▶ About this exercise
Bring together copies of the lines in the data below that contain the word "many".
:::::
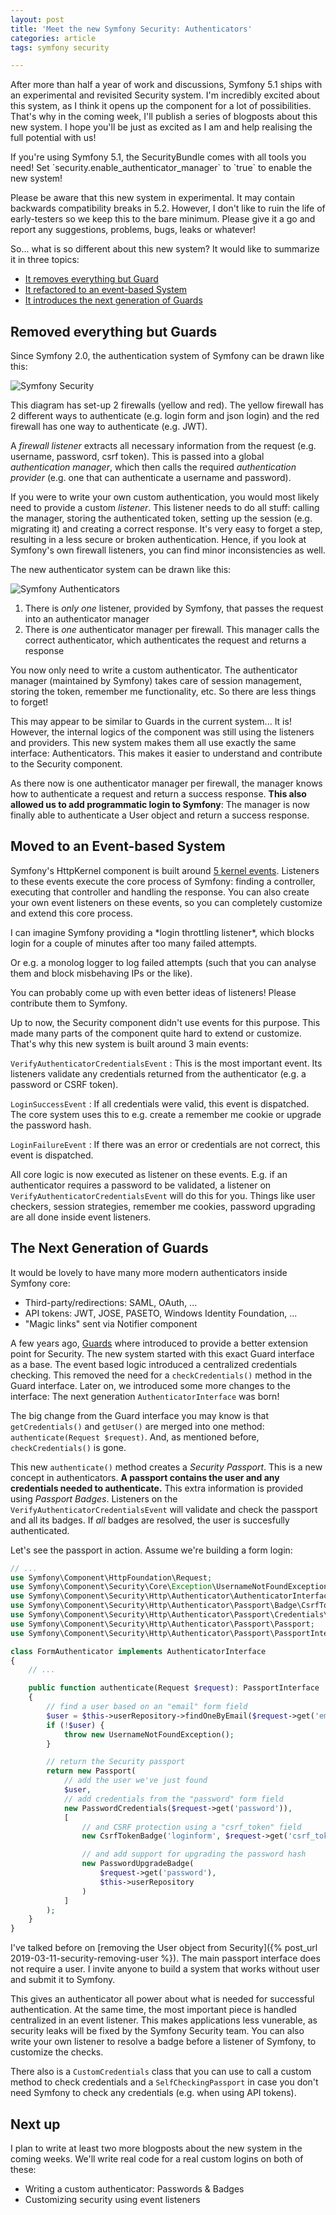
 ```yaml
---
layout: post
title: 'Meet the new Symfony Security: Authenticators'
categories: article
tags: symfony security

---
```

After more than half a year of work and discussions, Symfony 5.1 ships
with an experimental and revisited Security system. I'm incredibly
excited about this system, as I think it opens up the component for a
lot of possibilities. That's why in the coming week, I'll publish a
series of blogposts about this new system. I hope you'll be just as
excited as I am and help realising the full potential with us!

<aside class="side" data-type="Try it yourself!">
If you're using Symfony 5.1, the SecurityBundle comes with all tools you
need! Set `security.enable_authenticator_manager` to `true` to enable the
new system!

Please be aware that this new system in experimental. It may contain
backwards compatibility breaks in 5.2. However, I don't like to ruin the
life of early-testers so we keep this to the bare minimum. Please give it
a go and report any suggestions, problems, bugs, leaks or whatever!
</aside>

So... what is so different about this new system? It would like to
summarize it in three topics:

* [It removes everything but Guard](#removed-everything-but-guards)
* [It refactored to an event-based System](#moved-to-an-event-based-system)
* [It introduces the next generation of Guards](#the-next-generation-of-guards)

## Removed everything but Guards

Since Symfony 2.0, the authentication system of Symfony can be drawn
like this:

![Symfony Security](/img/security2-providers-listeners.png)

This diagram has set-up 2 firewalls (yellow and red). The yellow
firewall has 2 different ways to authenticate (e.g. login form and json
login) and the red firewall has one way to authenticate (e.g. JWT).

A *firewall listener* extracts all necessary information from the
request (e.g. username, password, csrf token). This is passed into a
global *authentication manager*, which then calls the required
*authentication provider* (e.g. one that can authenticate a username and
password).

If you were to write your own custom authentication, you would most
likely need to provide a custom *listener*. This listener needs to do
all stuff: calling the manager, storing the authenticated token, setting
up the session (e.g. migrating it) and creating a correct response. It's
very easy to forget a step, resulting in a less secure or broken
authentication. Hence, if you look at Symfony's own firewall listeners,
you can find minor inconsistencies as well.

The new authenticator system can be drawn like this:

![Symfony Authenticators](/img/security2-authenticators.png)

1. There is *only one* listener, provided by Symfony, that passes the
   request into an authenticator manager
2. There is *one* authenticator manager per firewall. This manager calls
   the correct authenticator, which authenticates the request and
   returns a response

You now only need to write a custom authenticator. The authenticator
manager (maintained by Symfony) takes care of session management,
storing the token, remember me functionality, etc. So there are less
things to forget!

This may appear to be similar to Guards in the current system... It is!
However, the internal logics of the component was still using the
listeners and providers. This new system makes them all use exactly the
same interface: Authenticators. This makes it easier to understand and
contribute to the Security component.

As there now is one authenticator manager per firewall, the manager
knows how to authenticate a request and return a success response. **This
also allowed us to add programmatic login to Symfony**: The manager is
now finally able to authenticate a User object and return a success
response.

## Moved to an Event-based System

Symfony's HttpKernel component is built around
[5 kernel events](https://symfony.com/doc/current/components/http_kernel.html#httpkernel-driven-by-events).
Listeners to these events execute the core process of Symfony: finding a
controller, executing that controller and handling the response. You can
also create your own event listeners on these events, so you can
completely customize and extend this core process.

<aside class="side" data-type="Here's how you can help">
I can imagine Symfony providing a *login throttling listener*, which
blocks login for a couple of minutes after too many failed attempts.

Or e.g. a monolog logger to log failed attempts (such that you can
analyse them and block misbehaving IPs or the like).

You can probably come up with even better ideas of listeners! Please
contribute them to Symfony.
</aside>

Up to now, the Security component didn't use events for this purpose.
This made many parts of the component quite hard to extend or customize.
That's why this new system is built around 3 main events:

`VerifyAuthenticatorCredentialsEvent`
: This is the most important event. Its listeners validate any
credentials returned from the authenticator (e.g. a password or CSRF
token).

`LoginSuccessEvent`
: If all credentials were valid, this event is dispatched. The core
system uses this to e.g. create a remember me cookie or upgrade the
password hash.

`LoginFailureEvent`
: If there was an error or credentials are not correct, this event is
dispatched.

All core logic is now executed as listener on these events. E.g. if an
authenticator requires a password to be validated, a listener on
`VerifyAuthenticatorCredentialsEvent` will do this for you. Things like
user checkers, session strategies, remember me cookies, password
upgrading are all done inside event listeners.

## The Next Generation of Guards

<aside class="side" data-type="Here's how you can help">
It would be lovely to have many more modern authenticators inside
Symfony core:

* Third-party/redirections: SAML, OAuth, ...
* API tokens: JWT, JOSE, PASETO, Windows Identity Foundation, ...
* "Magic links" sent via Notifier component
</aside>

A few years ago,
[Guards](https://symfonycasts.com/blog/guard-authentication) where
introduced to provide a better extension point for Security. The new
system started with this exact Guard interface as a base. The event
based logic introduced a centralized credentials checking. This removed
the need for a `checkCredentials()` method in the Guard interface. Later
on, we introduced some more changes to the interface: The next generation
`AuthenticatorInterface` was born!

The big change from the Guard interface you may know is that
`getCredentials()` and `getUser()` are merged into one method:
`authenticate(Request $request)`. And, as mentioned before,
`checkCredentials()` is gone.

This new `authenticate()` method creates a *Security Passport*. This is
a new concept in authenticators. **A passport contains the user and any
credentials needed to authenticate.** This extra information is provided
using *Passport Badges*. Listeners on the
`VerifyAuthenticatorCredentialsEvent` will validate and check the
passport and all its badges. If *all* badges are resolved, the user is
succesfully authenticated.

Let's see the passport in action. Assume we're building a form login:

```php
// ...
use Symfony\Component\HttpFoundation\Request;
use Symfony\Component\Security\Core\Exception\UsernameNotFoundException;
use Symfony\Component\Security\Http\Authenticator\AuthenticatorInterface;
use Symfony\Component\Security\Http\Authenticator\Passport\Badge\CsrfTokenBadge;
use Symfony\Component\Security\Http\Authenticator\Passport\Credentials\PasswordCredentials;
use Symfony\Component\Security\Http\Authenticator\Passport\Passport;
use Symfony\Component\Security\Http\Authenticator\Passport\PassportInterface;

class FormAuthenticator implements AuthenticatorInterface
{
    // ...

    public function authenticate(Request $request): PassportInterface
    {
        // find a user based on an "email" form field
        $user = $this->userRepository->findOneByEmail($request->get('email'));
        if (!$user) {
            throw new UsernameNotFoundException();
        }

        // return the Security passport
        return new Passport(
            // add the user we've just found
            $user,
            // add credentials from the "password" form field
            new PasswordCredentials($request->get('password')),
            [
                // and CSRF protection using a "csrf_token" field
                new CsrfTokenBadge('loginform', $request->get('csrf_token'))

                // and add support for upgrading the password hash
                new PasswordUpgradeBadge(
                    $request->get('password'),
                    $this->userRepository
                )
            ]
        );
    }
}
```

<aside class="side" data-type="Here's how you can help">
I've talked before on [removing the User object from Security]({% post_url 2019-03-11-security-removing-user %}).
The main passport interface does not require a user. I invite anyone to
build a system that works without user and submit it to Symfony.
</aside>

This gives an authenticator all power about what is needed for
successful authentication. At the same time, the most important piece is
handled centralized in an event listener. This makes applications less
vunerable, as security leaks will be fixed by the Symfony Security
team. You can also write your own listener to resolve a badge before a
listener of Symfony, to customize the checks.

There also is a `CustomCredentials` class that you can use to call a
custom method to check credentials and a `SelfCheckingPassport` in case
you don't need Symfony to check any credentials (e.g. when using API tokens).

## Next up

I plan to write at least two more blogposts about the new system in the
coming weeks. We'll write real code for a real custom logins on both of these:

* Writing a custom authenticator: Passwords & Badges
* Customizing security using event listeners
:::::
▶ Answer to this problem
blocks login for a couple of minutes after too many failed attempts.
This made many parts of the component quite hard to extend or customize.
It would be lovely to have many more modern authenticators inside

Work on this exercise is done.